**Listed entries**
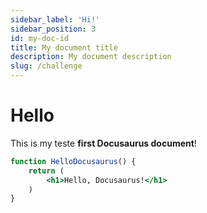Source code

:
 ```yaml
---
sidebar_label: 'Hi!'
sidebar_position: 3
id: my-doc-id
title: My document title
description: My document description
slug: /challenge
---
```


# Hello

This is my teste **first Docusaurus document**!

```jsx title="src/components/HelloDocusaurus.js"
function HelloDocusaurus() {
    return (
        <h1>Hello, Docusaurus!</h1>
    )
}
```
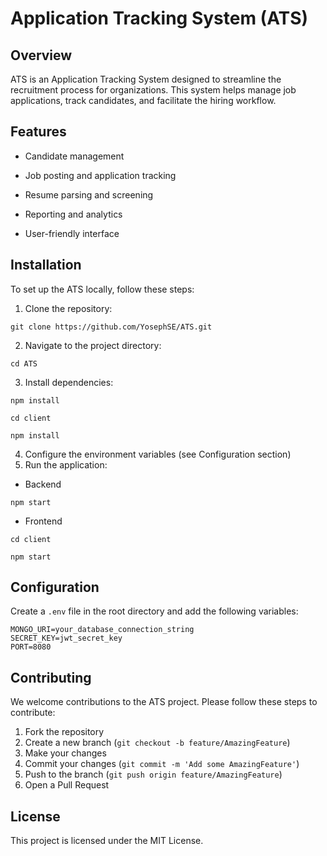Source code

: # Application Tracking System (ATS)
## Overview

ATS is an Application Tracking System designed to streamline the recruitment process for organizations. This system helps manage job applications, track candidates, and facilitate the hiring workflow.

## Features

- Candidate management

- Job posting and application tracking
- Resume parsing and screening
- Reporting and analytics
- User-friendly interface

## Installation

To set up the ATS locally, follow these steps:

1. Clone the repository:

```
git clone https://github.com/YosephSE/ATS.git
```

2. Navigate to the project directory:

```
cd ATS
```

3. Install dependencies:

```
npm install
```
```
cd client
```
```
npm install
```

4. Configure the environment variables (see Configuration section)
5. Run the application:
 - Backend

```
npm start
```
  - Frontend
```
cd client
```
```
npm start
```
## Configuration

Create a `.env` file in the root directory and add the following variables:

```
MONGO_URI=your_database_connection_string
SECRET_KEY=jwt_secret_key
PORT=8080
```


## Contributing

We welcome contributions to the ATS project. Please follow these steps to contribute:

1. Fork the repository
2. Create a new branch (`git checkout -b feature/AmazingFeature`)
3. Make your changes
4. Commit your changes (`git commit -m 'Add some AmazingFeature'`)
5. Push to the branch (`git push origin feature/AmazingFeature`)
6. Open a Pull Request

## License

This project is licensed under the MIT License.
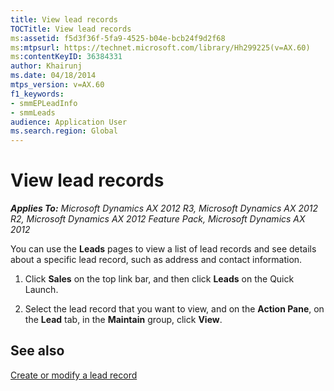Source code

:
 ```yaml
---
title: View lead records
TOCTitle: View lead records
ms:assetid: f5d3f36f-5fa9-4525-b04e-bcb24f9d2f68
ms:mtpsurl: https://technet.microsoft.com/library/Hh299225(v=AX.60)
ms:contentKeyID: 36384331
author: Khairunj
ms.date: 04/18/2014
mtps_version: v=AX.60
f1_keywords:
- smmEPLeadInfo
- smmLeads
audience: Application User
ms.search.region: Global
---
```


# View lead records 


_**Applies To:** Microsoft Dynamics AX 2012 R3, Microsoft Dynamics AX 2012 R2, Microsoft Dynamics AX 2012 Feature Pack, Microsoft Dynamics AX 2012_

You can use the **Leads** pages to view a list of lead records and see details about a specific lead record, such as address and contact information.

1.  Click **Sales** on the top link bar, and then click **Leads** on the Quick Launch.

2.  Select the lead record that you want to view, and on the **Action Pane**, on the **Lead** tab, in the **Maintain** group, click **View**.

## See also

[Create or modify a lead record](create-or-modify-a-lead-record.md)

  


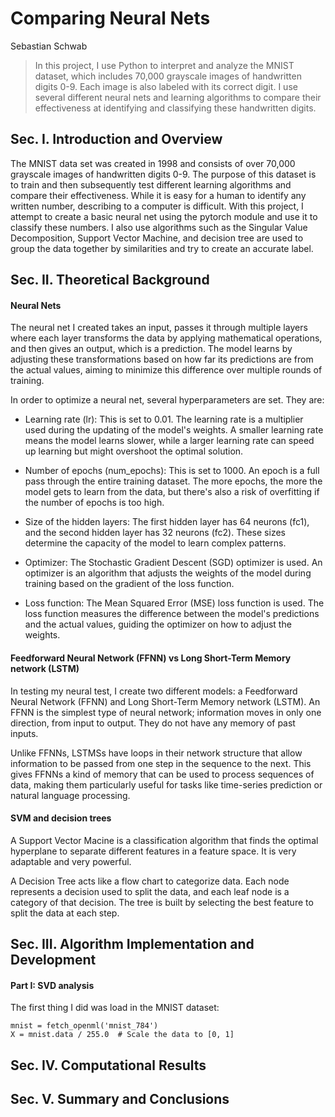 # Comparing Neural Nets

Sebastian Schwab

> In this project, I use Python to interpret and analyze the MNIST dataset, which includes 70,000 grayscale images of handwritten digits 0-9. Each image is also
labeled with its correct digit. I use several different neural nets and learning algorithms to compare their effectiveness at identifying and classifying these handwritten digits.

## Sec. I. Introduction and Overview

The MNIST data set was created in 1998 and consists of over 70,000 grayscale images of handwritten digits 0-9. The purpose of this dataset is to train and then subsequently test different learning algorithms and compare their effectiveness. While it is easy for a human to identify any written number, describing to a computer is difficult. With this project, I attempt to create a basic neural net using the pytorch module and use it to classify these numbers. I also use algorithms such as the Singular Value Decomposition, Support Vector Machine, and decision tree are used to group the data together by similarities and try to create an accurate label.

## Sec. II. Theoretical Background

#### Neural Nets

The neural net I created takes an input, passes it through multiple layers where each layer transforms the data by applying mathematical operations, and then gives an output, which is a prediction. The model learns by adjusting these transformations based on how far its predictions are from the actual values, aiming to minimize this difference over multiple rounds of training.

In order to optimize a neural net, several hyperparameters are set. They are:

- Learning rate (lr): This is set to 0.01. The learning rate is a multiplier used during the updating of the model's weights. A smaller learning rate means the model learns slower, while a larger learning rate can speed up learning but might overshoot the optimal solution.

- Number of epochs (num_epochs): This is set to 1000. An epoch is a full pass through the entire training dataset. The more epochs, the more the model gets to learn from the data, but there's also a risk of overfitting if the number of epochs is too high.

- Size of the hidden layers: The first hidden layer has 64 neurons (fc1), and the second hidden layer has 32 neurons (fc2). These sizes determine the capacity of the model to learn complex patterns.

- Optimizer: The Stochastic Gradient Descent (SGD) optimizer is used. An optimizer is an algorithm that adjusts the weights of the model during training based on the gradient of the loss function.

- Loss function: The Mean Squared Error (MSE) loss function is used. The loss function measures the difference between the model's predictions and the actual values, guiding the optimizer on how to adjust the weights.

#### Feedforward Neural Network (FFNN) vs Long Short-Term Memory network (LSTM) 

In testing my neural test, I create two different models: a Feedforward Neural Network (FFNN) and Long Short-Term Memory network (LSTM). An FFNN is the simplest type of neural network; information moves in only one direction, from input to output. They do not have any memory of past inputs.

Unlike FFNNs, LSTMSs have loops in their network structure that allow information to be passed from one step in the sequence to the next. This gives FFNNs a kind of memory that can be used to process sequences of data, making them particularly useful for tasks like time-series prediction or natural language processing. 

#### SVM and decision trees

A Support Vector Macine is a classification algorithm that finds the optimal hyperplane to separate different features in a feature space. It is very adaptable and very powerful.

A Decision Tree acts like a flow chart to categorize data. Each node represents a decision used to split the data, and each leaf node is a category of that decision. The tree is built by selecting the best feature to split the data at each step.

## Sec. III. Algorithm Implementation and Development 

#### Part I: SVD analysis

The first thing I did was load in the MNIST dataset:
```
mnist = fetch_openml('mnist_784')
X = mnist.data / 255.0  # Scale the data to [0, 1]
```


## Sec. IV. Computational Results





## Sec. V. Summary and Conclusions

**Activity**
Your answer must be every line from the listing above that holds the string "repository".

**Finished task**
1. Clone the repository:
1. Fork the repository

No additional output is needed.